Keywords: passive radiative cooling; calcium carbonate; reflective coatings; solar reflectance; emissivity; infrared thermometry; aluminium panels

Introduction

Buildings absorb and retain significant amounts of solar heat during the day, causing indoor spaces to heat up considerably. This is especially an issue in regions that are rapidly urbanizing. To address this, people rely on energy-intensive appliances such as air conditioners, leading to higher electricity consumption and increased emissions1,2.

Passive radiative cooling is a process in which a surface maintains a lower temperature by controlling how it absorbs sunlight and emits heat. To remain cool during the day, a material must reflect most incoming solar radiation (including visible and near-infrared wavelengths). Solar energy spans roughly the ultraviolet through near-infrared region and extends well beyond visible light3,4. At the same time, the material must emit its thermal energy efficiently as infrared radiation, particularly within the 8–13 μm atmospheric window, where thermal radiation can escape through the atmosphere with relatively low absorption. When a surface combines high solar reflectance with strong thermal emission in this window, it can lose more heat than it gains and may approach (or under ideal conditions, fall below) ambient air temperature5,6.

White paint has high reflectance in the visible spectrum and is among the most effective common colors for reducing solar heating. However, “white” does not automatically mean high reflectance across the full solar spectrum, and commercial formulations vary. Paint-based radiative-cooling work has shown that composition (pigments/fillers/binders) strongly affects solar reflectance and thermal emissivity, which can limit the gains from simply adding one additional filler4,7.

Calcium carbonate (CaCO₃) is widely available, low-cost, and commonly used as a filler (e.g., chalk/limestone). CaCO₃ particles can increase scattering of incoming light; scattering is strongest when particle size is comparable to the wavelength (Mie-type scattering behaviour), which is why engineered particle distributions are used in radiative-cooling coatings8,9,10,11. For particles in the sub-micron to micron range, Mie scattering dominates when particle diameter d ≈ λ (where λ is the relevant wavelength of solar radiation, approximately 0.3–2.5 μm); Rayleigh scattering prevails for much smaller particles and is less efficient per unit mass. The CaCO₃ powder used in this study did not have engineered particle size or distribution, which reduces the ability to predict or interpret its scattering efficiency compared to studies with engineered coatings12,13.

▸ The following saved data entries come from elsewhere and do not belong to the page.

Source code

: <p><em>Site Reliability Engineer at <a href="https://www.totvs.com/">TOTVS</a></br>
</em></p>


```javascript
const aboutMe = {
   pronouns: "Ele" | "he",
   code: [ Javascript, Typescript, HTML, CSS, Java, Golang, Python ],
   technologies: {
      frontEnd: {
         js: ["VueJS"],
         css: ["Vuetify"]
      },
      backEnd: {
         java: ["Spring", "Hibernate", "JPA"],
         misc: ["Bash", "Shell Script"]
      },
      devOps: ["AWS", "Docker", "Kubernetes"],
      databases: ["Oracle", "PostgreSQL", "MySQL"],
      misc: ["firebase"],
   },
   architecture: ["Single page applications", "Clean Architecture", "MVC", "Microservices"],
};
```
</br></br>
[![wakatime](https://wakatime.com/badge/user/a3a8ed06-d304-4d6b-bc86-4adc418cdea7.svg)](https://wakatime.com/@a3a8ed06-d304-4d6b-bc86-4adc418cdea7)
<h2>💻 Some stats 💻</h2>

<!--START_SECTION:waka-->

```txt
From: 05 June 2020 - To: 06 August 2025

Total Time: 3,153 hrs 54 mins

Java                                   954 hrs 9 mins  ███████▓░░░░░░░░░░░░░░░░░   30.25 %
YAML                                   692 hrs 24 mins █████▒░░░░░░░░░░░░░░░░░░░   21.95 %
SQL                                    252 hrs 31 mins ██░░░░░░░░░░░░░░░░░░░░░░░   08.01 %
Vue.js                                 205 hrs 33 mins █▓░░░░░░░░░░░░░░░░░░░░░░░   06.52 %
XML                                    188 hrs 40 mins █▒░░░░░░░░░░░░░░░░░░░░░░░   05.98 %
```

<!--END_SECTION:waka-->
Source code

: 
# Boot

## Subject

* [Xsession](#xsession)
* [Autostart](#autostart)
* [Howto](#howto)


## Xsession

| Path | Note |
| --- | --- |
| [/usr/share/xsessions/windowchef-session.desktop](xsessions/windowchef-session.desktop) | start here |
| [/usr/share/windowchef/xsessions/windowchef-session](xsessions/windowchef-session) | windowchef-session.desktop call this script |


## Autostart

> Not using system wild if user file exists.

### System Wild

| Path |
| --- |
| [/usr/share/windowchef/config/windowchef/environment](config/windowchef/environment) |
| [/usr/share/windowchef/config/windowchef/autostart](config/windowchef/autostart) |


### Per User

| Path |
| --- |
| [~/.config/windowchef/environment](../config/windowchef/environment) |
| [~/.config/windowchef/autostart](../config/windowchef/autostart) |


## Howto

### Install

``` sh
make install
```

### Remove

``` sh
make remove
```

Prior work on paint-based radiative cooling has taken place across three broad areas: high-performance engineered coatings, scalable low-cost formulations, and the optical properties of paint pigments and fillers. Landmark demonstrations by Raman et al.5 and Zhai et al.14 established that passive daytime sub-ambient cooling is achievable outdoors, motivating the development of more scalable approaches. Mandal et al.15 showed that hierarchically porous polymer coatings can achieve approximately 96 W/m² cooling power through Mie scattering from air voids alone, without particle fillers. Akbari et al.7 documented that, at the building scale, high-reflectance roof coatings reduce peak roof surface temperatures by 33–42 K and produce measurable reductions in cooling energy demand, leading to the practical motivation for developing improved white paints.

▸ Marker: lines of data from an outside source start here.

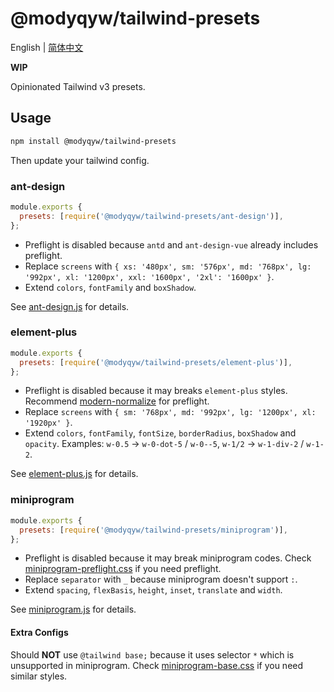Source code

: # @modyqyw/tailwind-presets

English | [简体中文](./README.zh-hans.md)

**WIP**

Opinionated Tailwind v3 presets.

## Usage

```sh
npm install @modyqyw/tailwind-presets
```

Then update your tailwind config.

### ant-design

```js
module.exports {
  presets: [require('@modyqyw/tailwind-presets/ant-design')],
};

```

- Preflight is disabled because `antd` and `ant-design-vue` already includes preflight.
- Replace `screens` with `{ xs: '480px', sm: '576px', md: '768px', lg: '992px', xl: '1200px', xxl: '1600px', '2xl': '1600px' }`.
- Extend `colors`, `fontFamily` and `boxShadow`.

See [ant-design.js](./ant-design.js) for details.

### element-plus

```js
module.exports {
  presets: [require('@modyqyw/tailwind-presets/element-plus')],
};

```

- Preflight is disabled because it may breaks `element-plus` styles. Recommend [modern-normalize](https://github.com/sindresorhus/modern-normalize) for preflight.
- Replace `screens` with `{ sm: '768px', md: '992px', lg: '1200px', xl: '1920px' }`.
- Extend `colors`, `fontFamily`, `fontSize`, `borderRadius`, `boxShadow` and `opacity`. Examples: `w-0.5` -> `w-0-dot-5` / `w-0--5`, `w-1/2` -> `w-1-div-2` / `w-1-2`.

See [element-plus.js](./element-plus.js) for details.

### miniprogram

```js
module.exports {
  presets: [require('@modyqyw/tailwind-presets/miniprogram')],
};

```

- Preflight is disabled because it may break miniprogram codes. Check [miniprogram-preflight.css](./miniprogram-preflight.css) if you need preflight.
- Replace `separator` with `_` because miniprogram doesn't support `:`.
- Extend `spacing`, `flexBasis`, `height`, `inset`, `translate` and `width`.

See [miniprogram.js](./miniprogram.js) for details.

#### Extra Configs

Should **NOT** use `@tailwind base;` because it uses selector `*` which is unsupported in miniprogram. Check [miniprogram-base.css](./miniprogram-base.css) if you need similar styles.
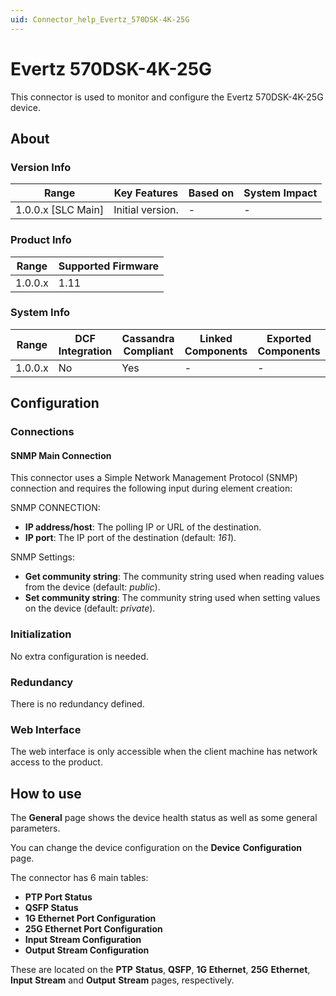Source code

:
 ```yaml
---
uid: Connector_help_Evertz_570DSK-4K-25G
---
```


# Evertz 570DSK-4K-25G

This connector is used to monitor and configure the Evertz 570DSK-4K-25G device.

## About

### Version Info

| Range                | Key Features     | Based on     | System Impact     |
|----------------------|------------------|--------------|-------------------|
| 1.0.0.x [SLC Main]   | Initial version. | -            | -                 |

### Product Info

| Range     | Supported Firmware     |
|-----------|------------------------|
| 1.0.0.x   | 1.11                   |

### System Info

| Range     | DCF Integration     | Cassandra Compliant     | Linked Components     | Exported Components     |
|-----------|---------------------|-------------------------|-----------------------|-------------------------|
| 1.0.0.x   | No                  | Yes                     | -                     | -                       |

## Configuration

### Connections

#### SNMP Main Connection

This connector uses a Simple Network Management Protocol (SNMP) connection and requires the following input during element creation:

SNMP CONNECTION:

- **IP address/host**: The polling IP or URL of the destination.
- **IP port**: The IP port of the destination (default: *161*).

SNMP Settings:

- **Get community string**: The community string used when reading values from the device (default: *public*).
- **Set community string**: The community string used when setting values on the device (default: *private*).

### Initialization

No extra configuration is needed.

### Redundancy

There is no redundancy defined.

### Web Interface

The web interface is only accessible when the client machine has network access to the product.

## How to use

The **General** page shows the device health status as well as some general parameters.

You can change the device configuration on the **Device** **Configuration** page.

The connector has 6 main tables:

- **PTP Port Status**
- **QSFP Status**
- **1G Ethernet Port Configuration**
- **25G Ethernet Port Configuration**
- **Input Stream Configuration**
- **Output Stream Configuration**

These are located on the **PTP** **Status**, **QSFP**, **1G** **Ethernet**, **25G** **Ethernet**, **Input** **Stream** and **Output** **Stream** pages, respectively.
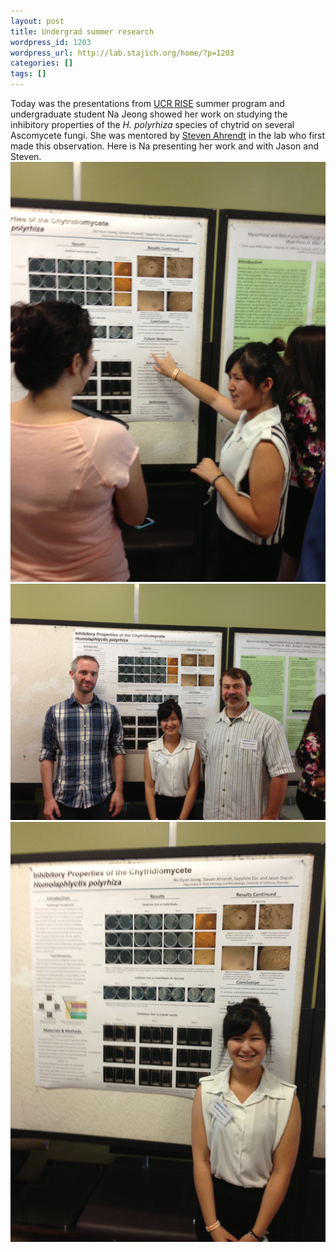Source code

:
 ```yaml
---
layout: post
title: Undergrad summer research
wordpress_id: 1203
wordpress_url: http://lab.stajich.org/home/?p=1203
categories: []
tags: []
---
```

Today was the presentations from [UCR RISE](http://camp.ucr.edu/RISEPROGRAM.html) summer program and undergraduate student Na Jeong showed her work on studying the inhibitory properties of the _H. polyrhiza_ species of chytrid on several Ascomycete fungi. She was mentored by [Steven Ahrendt](/members/steven-ahrendt/ "Steven Ahrendt") in the lab who first made this observation. Here is Na presenting her work and with Jason and Steven.[![IMG_3849](/images/wp_upload/2013/08/IMG_3849.jpg)](/images/wp_upload/2013/08/IMG_3849.jpg) [![IMG_3854](/images/wp_upload/2013/08/IMG_3854.jpg)](/images/wp_upload/2013/08/IMG_3854.jpg)[![IMG_3850](/images/wp_upload/2013/08/IMG_3850.jpg)](/images/wp_upload/2013/08/IMG_3850.jpg)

The work that is most relevant to what has been done in this study would be that of  Li et al.11, who looked at low-cost, paint-based approaches to cooling. They showed that a CaCO₃-acrylic paint at 60 vol% filler achieves 95.5% solar reflectance and field-measured surface temperatures more than 1.7 °C below ambient at noon. Li et al.16 also showed that BaSO₄-acrylic composites with a broad particle-size distribution can reach 98.1% solar reflectance. Tao et al.9 and Lim et al.10 further establish CaCO₃ as a viable high-solar-reflectance filler: Tao et al. demonstrated that PVC/CaCO₃ composites can outperform PVC/TiO₂ in outdoor temperature tests, and Lim et al. showed that CaCO₃ microparticle-based devices without metal reflectors achieve 93.1 W/m² cooling power. Taken together, these studies confirm that CaCO₃ is a physically relevant scattering filler for radiative cooling; however, all high-performing implementations characterised particle-size distributions and controlled coating thickness, which the present study does not.

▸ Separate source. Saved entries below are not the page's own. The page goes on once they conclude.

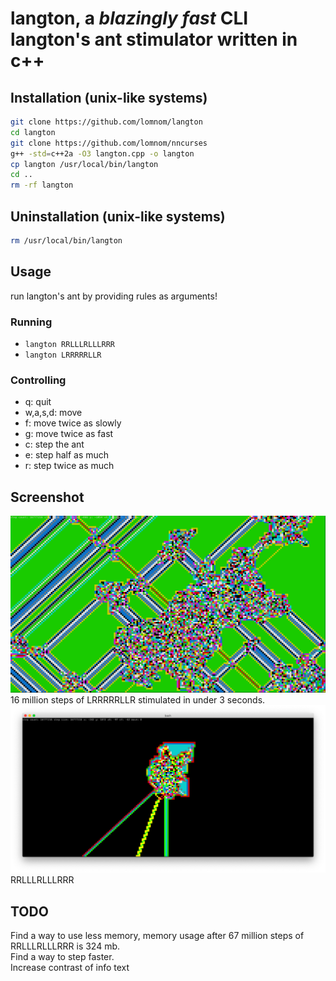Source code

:# langton, a *blazingly fast* CLI langton's ant stimulator written in c++
## Installation (unix-like systems)
```bash
git clone https://github.com/lomnom/langton
cd langton
git clone https://github.com/lomnom/nncurses
g++ -std=c++2a -O3 langton.cpp -o langton
cp langton /usr/local/bin/langton
cd ..
rm -rf langton
```
## Uninstallation (unix-like systems)
```bash
rm /usr/local/bin/langton
```
## Usage
run langton's ant by providing rules as arguments!  

### Running
  - `langton RRLLLRLLLRRR`
  - `langton LRRRRRLLR`  

### Controlling
  - q: quit
  - w,a,s,d: move
  - f: move twice as slowly
  - g: move twice as fast
  - c: step the ant
  - e: step half as much
  - r: step twice as much

## Screenshot
![screenshot1](screenshot.png)  
16 million steps of LRRRRRLLR stimulated in under 3 seconds.
![screenshot2](screenshot2.png)  
RRLLLRLLLRRR

## TODO
Find a way to use less memory, memory usage after 67 million steps of RRLLLRLLLRRR is 324 mb.  
Find a way to step faster.  
Increase contrast of info text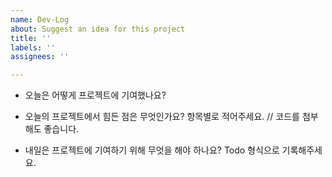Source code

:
 ```yaml
---
name: Dev-Log
about: Suggest an idea for this project
title: ''
labels: ''
assignees: ''

---
```


- 오늘은 어떻게 프로젝트에 기여했나요?

- 오늘의 프로젝트에서 힘든 점은 무엇인가요?
항목별로 적어주세요.
// 코드를 첨부해도 좋습니다.

- 내일은 프로젝트에 기여하기 위해 무엇을 해야 하나요?
 Todo 형식으로 기록해주세요.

The optical performance of white paint depends on the scattering efficiency of its pigments, which is governed by Mie theory. Levinson et al.17 characterised the solar spectral scattering and absorption coefficients of TiO₂ and other common pigments, showing that commercial white paints have limited near-infrared reflectance despite high visible-range backscattering. Auger et al.12 demonstrated that dependent scattering between TiO₂ pigments is strongly affected by spatial dispersion and volume fraction, while Vargas et al.13 applied four-flux radiative transfer modelling to predict paint reflectance from Mie-theory parameters. These results explain why simply adding a CaCO₃ extender filler to an already optimised commercial white paint (without particle-size selection or thickness control) is likely to yield only modest improvements over the baseline formulation, as the present study confirms.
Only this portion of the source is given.